_Task to complete_
Search the data below for the word "filestream" and copy each line that holds it.
────────
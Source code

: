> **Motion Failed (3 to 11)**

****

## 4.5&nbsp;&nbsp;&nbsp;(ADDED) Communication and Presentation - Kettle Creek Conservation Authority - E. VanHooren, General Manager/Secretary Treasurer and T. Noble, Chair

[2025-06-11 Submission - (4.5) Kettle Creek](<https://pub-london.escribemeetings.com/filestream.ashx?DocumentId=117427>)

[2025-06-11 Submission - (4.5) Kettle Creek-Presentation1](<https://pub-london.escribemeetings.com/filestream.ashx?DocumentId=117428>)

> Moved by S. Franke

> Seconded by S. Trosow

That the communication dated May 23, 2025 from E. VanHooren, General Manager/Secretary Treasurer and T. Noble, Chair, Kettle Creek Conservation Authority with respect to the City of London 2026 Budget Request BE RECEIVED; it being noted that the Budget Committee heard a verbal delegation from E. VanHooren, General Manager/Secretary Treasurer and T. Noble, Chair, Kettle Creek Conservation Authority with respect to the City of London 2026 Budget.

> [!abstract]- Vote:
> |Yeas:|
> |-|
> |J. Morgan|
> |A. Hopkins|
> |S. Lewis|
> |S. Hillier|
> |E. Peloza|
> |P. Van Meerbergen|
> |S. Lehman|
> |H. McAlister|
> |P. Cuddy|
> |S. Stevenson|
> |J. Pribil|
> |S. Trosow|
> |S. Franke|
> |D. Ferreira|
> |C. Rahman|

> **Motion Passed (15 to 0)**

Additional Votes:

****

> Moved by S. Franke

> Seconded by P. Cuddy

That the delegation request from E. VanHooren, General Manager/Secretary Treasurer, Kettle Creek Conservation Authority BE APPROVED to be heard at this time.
────────
_Task response_
[2025-06-11 Submission - (4.5) Kettle Creek](<https://pub-london.escribemeetings.com/filestream.ashx?DocumentId=117427>)
[2025-06-11 Submission - (4.5) Kettle Creek-Presentation1](<https://pub-london.escribemeetings.com/filestream.ashx?DocumentId=117428>)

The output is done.